本記事は2014年に弊社コーポレートサイトにて掲載された内容を、再編集したものです。記載の役職・部署名・写真などは、原則として掲載当時(2014年)の情報です。現在とは異なる場合がございますので、あらかじめご了承ください。
バラでは思うように発現しなかったペチュニアの青色遺伝子を、カーネーションに導入したところ、青色色素「デルフィニジン」が蓄積したカーネーションの開発に成功しました。この花は「ムーンダスト」と名付けられ、遺伝子組換えによる花きとして、世界で初めて商業化されました。カーネーションでの成功は、「バラでも色が変わらない理由はない」という確信につながり、研究チームに大きな勇気を与えることになりました。本記事では、この成功がバラの研究に与えた影響について紹介しています。
青いカーネーション「ムーンダスト」の開発成功、商業化へ

バラではうまくいかなかったペチュニアの青色遺伝子ですが、カーネーションでは期待どおり働いて青色色素「デルフィニジン」が蓄積し、花色も青く変化したのです。
この花は「ムーンダスト」と名づけられ、1997年から日本でも販売し、今では品種数も増えました。「永遠の幸福」という花言葉にふさわしい、気品ある美しい花が人気を博しています。
遺伝子組換えによる花きの商業化は、ムーンダストが世界初。現在、この青いカーネーションはコロンビアとエクアドルで生産され、アメリカを中心に、ヨーロッパなどでも販売されています。国内では、濃淡さまざまな色合いの6品種のカーネーションが販売されており、現在では品種によりペチュニアだけはなくパンジーの青色遺伝子も用いられています。

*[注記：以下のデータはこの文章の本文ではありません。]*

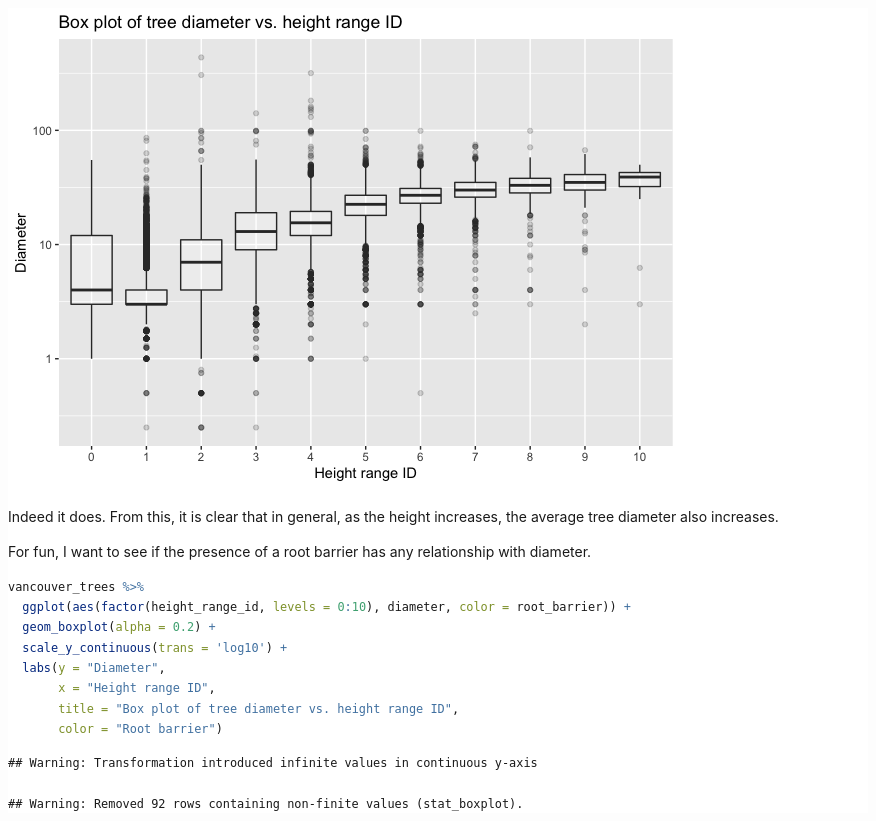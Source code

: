 ![](Milestone2_files/figure-gfm/unnamed-chunk-19-1.png)

Indeed it does. From this, it is clear that in general, as the height
increases, the average tree diameter also increases.

For fun, I want to see if the presence of a root barrier has any
relationship with diameter.

``` r
vancouver_trees %>% 
  ggplot(aes(factor(height_range_id, levels = 0:10), diameter, color = root_barrier)) + 
  geom_boxplot(alpha = 0.2) + 
  scale_y_continuous(trans = 'log10') + 
  labs(y = "Diameter", 
       x = "Height range ID", 
       title = "Box plot of tree diameter vs. height range ID",
       color = "Root barrier")
```

    ## Warning: Transformation introduced infinite values in continuous y-axis

    ## Warning: Removed 92 rows containing non-finite values (stat_boxplot).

青色遺伝子にひと工夫して「青いカーネーション」が誕生(田中良和上席研究員)
バラでも色が変わらない理由はないと確信

バラはペチュニアの遺伝子を入れてもなかなか目的の色素ができませんでしたが、ひと足先にカーネーションで青色色素が発現。それだけだと青く見えないため、白いカーネーションにペチュニアの青色遺伝子ともう1つ別の遺伝子を組み合わせて入れるというひと工夫をすることで、青色色素だけが蓄積し、青いカーネーションを咲かせることに成功したのです。この方法は後に青いバラやキク、ユリの開発でも参考になりました。

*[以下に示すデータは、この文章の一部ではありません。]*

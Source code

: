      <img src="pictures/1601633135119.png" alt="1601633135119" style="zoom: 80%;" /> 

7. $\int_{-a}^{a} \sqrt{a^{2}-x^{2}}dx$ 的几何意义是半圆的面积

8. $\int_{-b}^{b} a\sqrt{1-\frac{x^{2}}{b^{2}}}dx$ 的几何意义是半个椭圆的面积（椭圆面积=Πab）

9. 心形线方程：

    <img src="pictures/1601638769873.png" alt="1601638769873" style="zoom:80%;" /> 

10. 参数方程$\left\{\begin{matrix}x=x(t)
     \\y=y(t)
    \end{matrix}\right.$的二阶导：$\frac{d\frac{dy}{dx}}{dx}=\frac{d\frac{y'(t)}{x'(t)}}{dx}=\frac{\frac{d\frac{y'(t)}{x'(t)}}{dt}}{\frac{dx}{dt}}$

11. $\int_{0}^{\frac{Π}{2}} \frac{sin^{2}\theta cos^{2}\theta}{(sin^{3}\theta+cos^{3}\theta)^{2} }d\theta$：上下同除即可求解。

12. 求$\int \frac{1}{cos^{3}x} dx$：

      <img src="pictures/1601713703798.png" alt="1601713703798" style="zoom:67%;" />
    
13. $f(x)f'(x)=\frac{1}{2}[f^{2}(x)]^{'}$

カーネーションで色が変わったということは、バラでも変わらない理由はないということ。すでに青色遺伝子は導入できているわけですから、いつか必ず青いバラができると確信していました。
色のバリエーションも豊富なカーネーション

世界初の青いカーネーションが販売されるようになりましたが、やはり母の日が一番売れます。その日に合わせて、一度にたくさんの花を作るのはとても難しく、農家は大忙しになります。

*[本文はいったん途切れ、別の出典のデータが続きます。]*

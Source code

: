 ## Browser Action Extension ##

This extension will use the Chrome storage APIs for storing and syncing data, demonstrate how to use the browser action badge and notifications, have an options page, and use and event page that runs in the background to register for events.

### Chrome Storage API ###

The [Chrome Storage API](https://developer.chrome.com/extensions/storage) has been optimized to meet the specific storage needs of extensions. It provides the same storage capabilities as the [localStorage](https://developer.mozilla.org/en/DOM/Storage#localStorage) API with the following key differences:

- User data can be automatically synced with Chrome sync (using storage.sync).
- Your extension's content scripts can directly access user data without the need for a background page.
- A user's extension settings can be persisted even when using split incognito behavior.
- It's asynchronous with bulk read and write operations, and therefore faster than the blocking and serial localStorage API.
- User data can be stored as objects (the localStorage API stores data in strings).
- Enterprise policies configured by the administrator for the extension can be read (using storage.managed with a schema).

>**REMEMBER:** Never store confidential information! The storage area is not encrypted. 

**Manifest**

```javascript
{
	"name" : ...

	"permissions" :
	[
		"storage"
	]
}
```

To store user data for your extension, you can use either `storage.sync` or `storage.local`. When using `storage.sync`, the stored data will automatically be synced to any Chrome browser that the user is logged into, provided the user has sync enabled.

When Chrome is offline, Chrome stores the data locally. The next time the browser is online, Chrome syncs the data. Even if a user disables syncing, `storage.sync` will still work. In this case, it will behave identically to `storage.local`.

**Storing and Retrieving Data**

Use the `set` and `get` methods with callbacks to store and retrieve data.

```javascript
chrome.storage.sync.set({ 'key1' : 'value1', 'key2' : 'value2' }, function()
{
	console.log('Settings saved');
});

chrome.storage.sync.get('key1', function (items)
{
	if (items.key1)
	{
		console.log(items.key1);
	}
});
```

ムーンダストは色のバリエーションも豊富です。色の違いは色素の量の違いによるもの。青い色素は花びらの細胞の中の「液胞」という所に蓄積するのですが、その中の環境がカーネーションとバラではかなり違います。バラの場合は、液胞内のpHが低いので、色素の量が増えると赤っぽく見えてしまいます。あまり青くなるのに向いていない花だといえるかもしれません。青色色素をキクで作ると、同じ色素でもバラよりもずっと青く見えるのですから不思議なものです。